• [What to work on]:
Nothing outside the range is wanted. Repeat exactly the lines below from the one with "Documentação dos requisitos" through the one with "### Is My Burguer RDS".

Stored data entries
== == ==

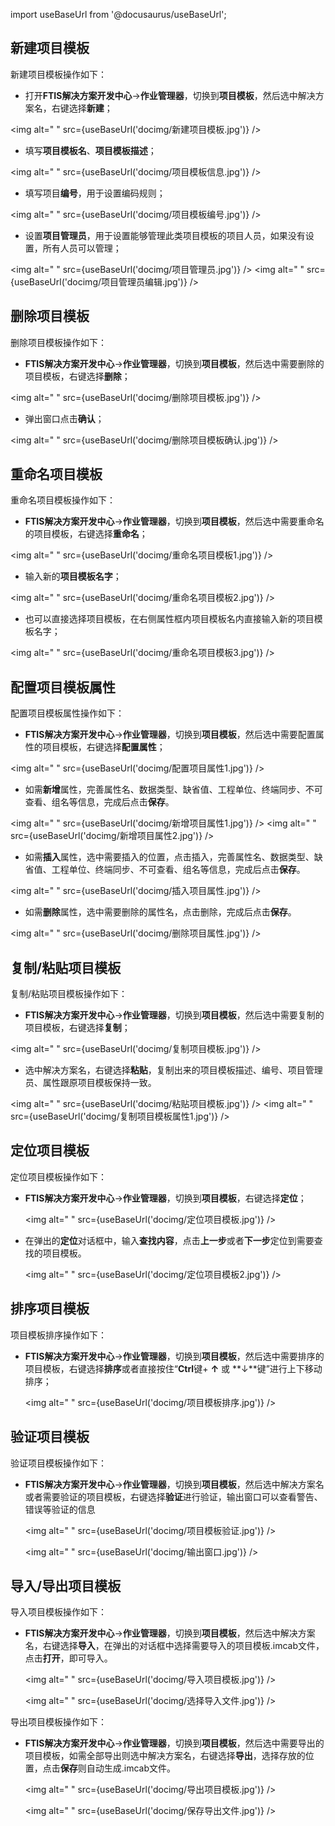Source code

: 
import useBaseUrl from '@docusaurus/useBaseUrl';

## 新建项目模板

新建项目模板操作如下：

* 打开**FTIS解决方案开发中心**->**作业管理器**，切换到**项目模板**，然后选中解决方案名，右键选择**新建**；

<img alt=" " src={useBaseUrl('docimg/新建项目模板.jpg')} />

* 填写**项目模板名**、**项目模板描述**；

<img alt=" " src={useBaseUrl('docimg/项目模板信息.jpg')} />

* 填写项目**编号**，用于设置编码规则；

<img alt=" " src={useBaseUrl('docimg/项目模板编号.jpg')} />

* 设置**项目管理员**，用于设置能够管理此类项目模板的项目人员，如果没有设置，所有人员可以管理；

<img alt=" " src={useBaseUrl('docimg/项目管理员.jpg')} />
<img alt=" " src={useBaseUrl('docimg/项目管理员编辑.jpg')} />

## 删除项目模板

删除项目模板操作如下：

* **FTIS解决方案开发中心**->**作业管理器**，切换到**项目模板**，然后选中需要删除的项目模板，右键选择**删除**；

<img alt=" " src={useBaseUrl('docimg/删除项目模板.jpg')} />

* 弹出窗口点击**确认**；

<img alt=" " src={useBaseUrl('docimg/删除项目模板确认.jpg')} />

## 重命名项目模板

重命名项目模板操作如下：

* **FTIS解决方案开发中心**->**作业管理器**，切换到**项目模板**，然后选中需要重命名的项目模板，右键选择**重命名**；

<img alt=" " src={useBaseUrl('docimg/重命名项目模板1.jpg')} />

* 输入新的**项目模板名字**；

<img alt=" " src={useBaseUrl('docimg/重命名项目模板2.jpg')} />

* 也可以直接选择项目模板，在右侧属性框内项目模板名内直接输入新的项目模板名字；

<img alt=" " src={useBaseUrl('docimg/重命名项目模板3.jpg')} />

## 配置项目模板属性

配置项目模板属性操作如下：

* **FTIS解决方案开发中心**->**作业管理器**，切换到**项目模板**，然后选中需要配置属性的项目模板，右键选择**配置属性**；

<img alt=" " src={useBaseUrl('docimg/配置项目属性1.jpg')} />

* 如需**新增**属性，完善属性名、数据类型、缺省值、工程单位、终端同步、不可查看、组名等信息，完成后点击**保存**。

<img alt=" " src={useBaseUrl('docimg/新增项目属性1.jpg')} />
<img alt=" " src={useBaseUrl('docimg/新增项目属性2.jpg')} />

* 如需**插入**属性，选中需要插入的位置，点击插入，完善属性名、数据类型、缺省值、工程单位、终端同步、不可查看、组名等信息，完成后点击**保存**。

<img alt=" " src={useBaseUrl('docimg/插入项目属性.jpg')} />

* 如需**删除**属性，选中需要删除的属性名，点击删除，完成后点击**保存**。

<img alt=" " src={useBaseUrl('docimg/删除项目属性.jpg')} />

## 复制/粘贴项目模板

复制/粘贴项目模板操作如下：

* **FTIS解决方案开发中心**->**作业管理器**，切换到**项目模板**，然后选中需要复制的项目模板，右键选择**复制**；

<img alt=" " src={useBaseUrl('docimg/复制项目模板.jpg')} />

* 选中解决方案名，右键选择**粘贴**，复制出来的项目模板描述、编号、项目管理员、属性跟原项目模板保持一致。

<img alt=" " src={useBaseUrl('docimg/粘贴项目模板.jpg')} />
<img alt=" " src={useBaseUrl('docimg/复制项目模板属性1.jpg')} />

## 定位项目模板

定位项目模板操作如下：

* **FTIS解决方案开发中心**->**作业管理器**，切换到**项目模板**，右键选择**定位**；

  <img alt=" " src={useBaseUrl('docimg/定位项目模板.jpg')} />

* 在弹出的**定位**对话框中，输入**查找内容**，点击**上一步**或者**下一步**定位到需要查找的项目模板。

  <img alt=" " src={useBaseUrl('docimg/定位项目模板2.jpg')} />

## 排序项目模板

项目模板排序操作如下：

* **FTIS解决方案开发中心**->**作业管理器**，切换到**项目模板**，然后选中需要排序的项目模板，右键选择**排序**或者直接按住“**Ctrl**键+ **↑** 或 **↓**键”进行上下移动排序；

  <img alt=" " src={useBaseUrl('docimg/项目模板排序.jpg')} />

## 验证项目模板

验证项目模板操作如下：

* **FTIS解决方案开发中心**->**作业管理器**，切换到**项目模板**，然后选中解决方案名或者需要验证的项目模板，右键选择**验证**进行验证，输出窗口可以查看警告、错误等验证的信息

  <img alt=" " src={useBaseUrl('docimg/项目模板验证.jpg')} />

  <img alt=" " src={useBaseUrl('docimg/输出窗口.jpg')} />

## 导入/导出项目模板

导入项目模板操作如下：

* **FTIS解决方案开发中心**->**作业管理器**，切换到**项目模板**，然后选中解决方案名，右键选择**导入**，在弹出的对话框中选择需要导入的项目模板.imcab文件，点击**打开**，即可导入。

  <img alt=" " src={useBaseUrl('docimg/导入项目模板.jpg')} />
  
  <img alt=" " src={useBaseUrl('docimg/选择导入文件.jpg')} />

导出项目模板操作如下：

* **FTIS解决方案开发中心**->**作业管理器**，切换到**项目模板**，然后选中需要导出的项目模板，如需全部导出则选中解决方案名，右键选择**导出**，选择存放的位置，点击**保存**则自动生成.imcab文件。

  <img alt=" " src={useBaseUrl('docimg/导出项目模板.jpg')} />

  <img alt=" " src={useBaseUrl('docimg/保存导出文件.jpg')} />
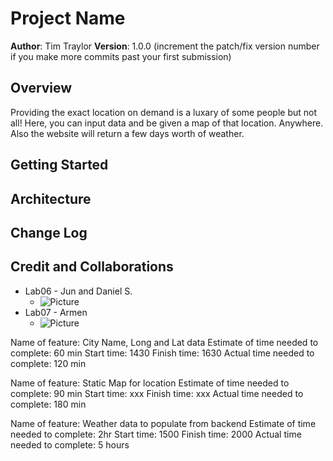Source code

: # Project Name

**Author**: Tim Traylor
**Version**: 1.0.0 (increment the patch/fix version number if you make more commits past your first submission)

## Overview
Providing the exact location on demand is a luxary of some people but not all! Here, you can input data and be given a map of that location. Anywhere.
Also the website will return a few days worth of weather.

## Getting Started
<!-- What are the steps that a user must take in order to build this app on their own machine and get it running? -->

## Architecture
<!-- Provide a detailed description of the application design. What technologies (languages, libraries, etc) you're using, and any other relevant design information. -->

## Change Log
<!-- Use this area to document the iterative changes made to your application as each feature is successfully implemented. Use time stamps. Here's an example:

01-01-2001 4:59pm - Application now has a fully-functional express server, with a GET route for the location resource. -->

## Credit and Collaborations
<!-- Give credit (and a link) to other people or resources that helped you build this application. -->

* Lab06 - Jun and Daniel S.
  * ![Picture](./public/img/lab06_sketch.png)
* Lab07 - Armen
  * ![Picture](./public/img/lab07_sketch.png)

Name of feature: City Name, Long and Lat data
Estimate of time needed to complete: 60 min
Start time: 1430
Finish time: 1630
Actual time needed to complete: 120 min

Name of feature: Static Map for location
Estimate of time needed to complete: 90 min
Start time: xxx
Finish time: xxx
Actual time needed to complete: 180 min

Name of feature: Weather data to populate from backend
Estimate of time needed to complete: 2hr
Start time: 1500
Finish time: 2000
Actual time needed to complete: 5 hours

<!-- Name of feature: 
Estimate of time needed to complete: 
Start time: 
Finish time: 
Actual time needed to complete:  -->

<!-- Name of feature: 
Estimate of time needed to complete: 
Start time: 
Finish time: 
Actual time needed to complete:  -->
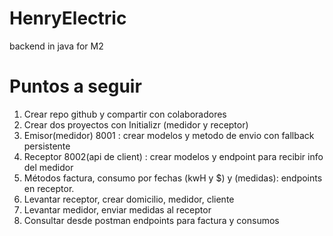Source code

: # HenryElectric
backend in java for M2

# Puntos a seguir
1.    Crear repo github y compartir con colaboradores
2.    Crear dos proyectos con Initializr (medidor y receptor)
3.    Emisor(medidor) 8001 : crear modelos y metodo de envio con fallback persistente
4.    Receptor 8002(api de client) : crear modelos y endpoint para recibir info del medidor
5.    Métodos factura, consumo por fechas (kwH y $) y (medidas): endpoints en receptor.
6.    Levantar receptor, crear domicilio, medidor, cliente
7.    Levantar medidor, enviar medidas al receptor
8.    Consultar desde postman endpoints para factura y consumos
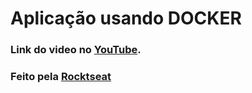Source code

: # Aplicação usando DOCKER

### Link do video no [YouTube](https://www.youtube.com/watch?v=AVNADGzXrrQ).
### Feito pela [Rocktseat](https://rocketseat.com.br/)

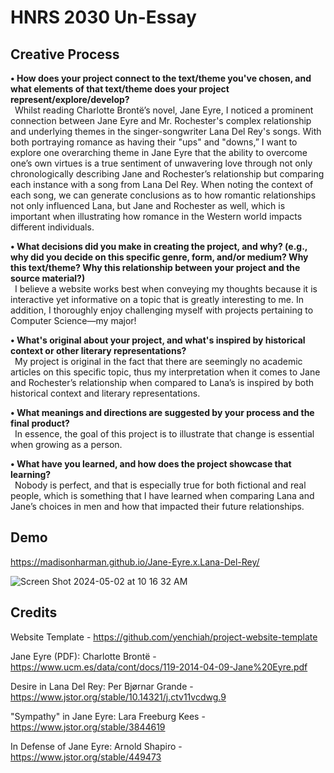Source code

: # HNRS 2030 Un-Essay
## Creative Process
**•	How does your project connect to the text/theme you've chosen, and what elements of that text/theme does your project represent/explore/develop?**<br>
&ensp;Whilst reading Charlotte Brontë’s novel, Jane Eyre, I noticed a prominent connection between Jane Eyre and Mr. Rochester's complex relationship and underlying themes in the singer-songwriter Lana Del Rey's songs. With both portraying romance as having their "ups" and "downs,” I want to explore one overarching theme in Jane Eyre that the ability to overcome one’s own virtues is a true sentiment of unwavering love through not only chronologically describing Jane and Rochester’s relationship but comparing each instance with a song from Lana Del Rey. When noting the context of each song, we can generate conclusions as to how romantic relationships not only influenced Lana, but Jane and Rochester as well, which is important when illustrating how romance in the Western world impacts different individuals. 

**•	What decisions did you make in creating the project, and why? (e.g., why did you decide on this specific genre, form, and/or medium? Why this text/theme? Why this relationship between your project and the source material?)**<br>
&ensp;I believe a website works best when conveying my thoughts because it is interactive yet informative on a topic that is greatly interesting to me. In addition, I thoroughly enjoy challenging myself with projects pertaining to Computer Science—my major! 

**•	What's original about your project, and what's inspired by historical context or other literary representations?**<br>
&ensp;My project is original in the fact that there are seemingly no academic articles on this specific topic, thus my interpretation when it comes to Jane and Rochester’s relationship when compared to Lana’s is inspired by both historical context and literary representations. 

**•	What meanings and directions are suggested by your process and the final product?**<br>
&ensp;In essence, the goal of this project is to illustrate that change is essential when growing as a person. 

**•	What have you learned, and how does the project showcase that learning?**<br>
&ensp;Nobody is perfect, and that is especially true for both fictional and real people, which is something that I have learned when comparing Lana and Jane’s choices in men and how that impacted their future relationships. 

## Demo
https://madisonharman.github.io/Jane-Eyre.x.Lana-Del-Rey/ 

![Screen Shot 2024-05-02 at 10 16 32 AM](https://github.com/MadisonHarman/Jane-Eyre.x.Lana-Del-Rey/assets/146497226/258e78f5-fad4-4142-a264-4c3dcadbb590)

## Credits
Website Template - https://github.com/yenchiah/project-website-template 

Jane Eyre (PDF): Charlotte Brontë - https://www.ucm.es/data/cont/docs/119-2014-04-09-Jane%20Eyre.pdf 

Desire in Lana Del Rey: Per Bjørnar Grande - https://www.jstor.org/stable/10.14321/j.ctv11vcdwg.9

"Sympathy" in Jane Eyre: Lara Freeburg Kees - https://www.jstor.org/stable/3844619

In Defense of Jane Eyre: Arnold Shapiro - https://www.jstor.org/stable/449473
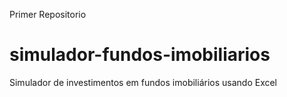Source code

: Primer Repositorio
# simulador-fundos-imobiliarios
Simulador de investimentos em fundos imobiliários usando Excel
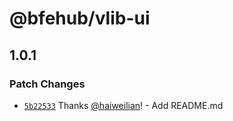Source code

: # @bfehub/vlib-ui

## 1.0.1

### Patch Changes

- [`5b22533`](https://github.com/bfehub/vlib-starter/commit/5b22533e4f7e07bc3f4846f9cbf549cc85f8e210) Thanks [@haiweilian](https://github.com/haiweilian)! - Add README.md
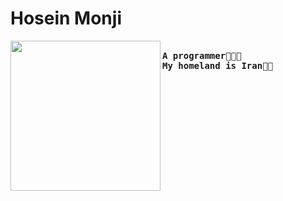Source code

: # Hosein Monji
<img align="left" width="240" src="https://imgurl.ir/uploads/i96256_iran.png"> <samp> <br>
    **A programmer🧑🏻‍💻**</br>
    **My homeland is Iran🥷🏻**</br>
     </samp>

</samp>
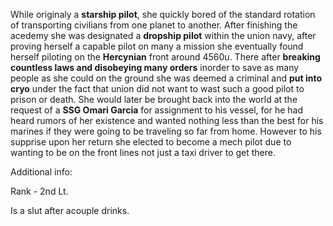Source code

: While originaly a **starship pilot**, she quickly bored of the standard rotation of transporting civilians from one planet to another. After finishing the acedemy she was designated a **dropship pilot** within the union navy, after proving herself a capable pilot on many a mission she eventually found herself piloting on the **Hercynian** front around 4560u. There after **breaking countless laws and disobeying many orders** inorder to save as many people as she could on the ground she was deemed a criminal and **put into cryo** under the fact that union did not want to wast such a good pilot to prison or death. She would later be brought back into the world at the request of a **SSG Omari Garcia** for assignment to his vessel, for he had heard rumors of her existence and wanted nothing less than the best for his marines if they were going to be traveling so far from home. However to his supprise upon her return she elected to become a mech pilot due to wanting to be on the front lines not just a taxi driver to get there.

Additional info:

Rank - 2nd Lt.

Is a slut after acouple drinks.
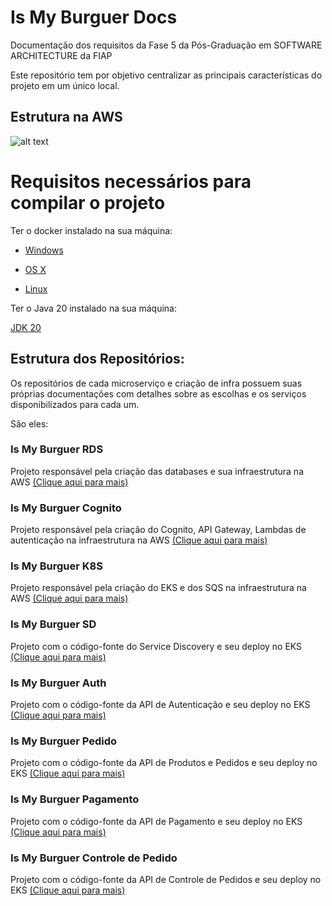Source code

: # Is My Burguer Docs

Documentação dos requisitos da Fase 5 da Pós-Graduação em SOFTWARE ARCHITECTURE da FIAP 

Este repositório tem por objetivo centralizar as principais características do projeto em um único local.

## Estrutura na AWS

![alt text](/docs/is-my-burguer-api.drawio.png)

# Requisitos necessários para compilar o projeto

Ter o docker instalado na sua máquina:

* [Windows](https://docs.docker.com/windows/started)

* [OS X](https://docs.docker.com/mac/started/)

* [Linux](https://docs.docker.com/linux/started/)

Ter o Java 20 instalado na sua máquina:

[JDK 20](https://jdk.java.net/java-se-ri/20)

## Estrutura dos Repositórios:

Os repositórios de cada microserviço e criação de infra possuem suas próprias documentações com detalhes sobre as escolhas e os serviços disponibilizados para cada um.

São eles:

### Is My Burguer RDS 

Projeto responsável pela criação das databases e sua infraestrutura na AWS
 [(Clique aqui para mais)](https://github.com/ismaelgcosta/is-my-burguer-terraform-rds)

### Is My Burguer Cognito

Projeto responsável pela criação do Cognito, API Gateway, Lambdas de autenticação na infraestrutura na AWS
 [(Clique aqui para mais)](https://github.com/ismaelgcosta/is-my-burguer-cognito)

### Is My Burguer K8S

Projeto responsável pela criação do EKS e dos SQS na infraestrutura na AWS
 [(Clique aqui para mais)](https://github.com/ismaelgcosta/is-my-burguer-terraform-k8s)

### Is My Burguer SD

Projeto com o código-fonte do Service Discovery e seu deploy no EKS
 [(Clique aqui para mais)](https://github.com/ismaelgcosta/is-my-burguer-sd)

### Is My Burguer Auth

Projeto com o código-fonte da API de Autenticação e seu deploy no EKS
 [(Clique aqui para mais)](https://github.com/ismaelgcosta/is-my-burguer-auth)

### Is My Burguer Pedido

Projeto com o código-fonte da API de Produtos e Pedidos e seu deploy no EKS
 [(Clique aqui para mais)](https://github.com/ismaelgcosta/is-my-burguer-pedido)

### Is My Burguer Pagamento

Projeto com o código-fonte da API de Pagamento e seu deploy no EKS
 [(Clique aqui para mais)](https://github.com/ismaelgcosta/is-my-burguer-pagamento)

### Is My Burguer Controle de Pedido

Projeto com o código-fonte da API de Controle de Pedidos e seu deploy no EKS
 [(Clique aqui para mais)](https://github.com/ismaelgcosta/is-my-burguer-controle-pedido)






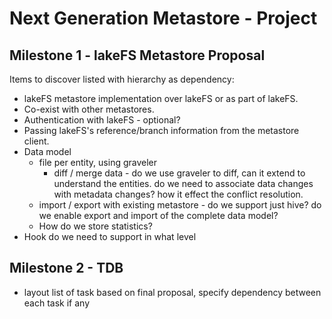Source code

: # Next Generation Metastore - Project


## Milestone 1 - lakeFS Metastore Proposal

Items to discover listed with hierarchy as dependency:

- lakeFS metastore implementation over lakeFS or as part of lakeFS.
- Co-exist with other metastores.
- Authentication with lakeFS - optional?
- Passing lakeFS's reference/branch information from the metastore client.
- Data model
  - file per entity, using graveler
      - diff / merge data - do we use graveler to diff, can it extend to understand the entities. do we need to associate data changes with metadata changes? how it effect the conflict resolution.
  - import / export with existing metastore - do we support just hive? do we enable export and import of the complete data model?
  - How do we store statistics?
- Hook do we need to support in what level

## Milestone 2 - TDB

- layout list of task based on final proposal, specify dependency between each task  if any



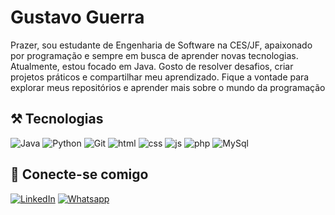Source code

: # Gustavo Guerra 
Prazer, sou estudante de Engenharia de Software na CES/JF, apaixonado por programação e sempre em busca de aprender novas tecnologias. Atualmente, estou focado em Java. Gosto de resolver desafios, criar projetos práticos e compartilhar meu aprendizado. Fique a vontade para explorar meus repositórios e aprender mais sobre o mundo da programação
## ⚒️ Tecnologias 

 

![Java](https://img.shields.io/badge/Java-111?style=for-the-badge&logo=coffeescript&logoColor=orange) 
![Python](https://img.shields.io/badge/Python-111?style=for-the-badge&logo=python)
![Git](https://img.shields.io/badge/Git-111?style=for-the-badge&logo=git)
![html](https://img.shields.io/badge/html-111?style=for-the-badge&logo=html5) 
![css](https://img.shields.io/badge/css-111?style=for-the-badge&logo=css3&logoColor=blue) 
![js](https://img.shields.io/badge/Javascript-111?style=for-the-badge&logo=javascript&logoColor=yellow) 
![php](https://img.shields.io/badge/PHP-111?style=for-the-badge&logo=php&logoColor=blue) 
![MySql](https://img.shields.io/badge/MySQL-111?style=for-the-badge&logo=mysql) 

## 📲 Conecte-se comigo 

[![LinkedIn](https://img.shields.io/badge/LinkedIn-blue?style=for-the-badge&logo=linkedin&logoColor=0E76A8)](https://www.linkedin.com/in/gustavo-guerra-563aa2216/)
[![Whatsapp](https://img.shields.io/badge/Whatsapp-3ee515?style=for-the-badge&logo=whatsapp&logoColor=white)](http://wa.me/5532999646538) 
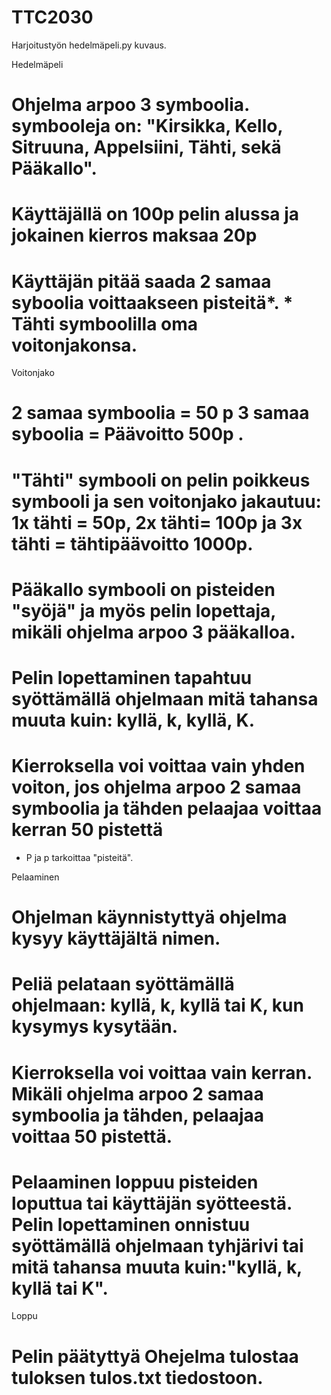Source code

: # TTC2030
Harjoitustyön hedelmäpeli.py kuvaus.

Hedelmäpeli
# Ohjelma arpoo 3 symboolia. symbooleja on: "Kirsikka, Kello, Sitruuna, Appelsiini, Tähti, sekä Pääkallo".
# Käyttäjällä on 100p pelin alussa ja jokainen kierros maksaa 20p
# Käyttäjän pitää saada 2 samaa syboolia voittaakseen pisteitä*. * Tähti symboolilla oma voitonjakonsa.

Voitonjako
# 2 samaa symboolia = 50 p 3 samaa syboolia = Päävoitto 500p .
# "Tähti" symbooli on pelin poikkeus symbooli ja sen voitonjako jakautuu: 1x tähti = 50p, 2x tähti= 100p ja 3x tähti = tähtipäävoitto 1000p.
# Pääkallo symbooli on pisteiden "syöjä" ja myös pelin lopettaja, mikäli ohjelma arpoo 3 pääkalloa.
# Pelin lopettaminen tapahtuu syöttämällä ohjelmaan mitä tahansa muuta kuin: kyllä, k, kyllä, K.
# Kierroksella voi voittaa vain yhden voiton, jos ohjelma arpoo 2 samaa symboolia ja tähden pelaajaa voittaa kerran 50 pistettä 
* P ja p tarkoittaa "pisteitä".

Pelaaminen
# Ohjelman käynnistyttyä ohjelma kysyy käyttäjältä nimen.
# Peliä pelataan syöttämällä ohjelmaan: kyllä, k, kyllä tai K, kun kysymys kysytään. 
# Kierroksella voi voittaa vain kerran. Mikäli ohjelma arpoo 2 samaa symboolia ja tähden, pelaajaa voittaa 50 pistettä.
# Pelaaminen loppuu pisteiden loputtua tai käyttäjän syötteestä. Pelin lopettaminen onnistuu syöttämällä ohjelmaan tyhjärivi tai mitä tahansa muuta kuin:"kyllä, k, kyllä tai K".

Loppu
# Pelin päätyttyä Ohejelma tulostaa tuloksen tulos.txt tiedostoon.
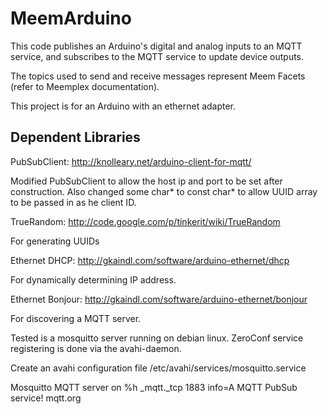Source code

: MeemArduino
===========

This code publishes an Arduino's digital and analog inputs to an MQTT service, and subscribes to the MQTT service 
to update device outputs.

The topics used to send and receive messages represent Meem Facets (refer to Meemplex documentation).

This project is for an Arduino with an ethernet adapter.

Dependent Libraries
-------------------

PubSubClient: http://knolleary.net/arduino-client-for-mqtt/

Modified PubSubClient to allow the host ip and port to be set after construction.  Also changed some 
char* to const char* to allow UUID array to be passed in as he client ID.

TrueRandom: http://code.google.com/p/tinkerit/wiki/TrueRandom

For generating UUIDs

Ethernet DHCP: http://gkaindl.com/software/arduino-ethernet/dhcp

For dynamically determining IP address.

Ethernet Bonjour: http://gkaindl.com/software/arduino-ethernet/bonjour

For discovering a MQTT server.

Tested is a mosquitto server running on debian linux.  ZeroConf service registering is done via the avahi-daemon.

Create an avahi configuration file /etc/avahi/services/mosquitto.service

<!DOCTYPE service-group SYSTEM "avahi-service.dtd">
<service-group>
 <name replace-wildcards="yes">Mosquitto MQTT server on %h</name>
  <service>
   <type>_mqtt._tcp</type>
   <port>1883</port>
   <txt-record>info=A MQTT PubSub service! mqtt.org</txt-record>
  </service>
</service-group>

== == ==

• [Your solution]:
Documentação dos requisitos da Fase 5 da Pós-Graduação em SOFTWARE ARCHITECTURE da FIAP 

Este repositório tem por objetivo centralizar as principais características do projeto em um único local.

## Estrutura na AWS

![alt text](/docs/is-my-burguer-api.drawio.png)

# Requisitos necessários para compilar o projeto

Ter o docker instalado na sua máquina:

* [Windows](https://docs.docker.com/windows/started)

* [OS X](https://docs.docker.com/mac/started/)

* [Linux](https://docs.docker.com/linux/started/)

Ter o Java 20 instalado na sua máquina:

[JDK 20](https://jdk.java.net/java-se-ri/20)

## Estrutura dos Repositórios:

Os repositórios de cada microserviço e criação de infra possuem suas próprias documentações com detalhes sobre as escolhas e os serviços disponibilizados para cada um.

São eles:

### Is My Burguer RDS 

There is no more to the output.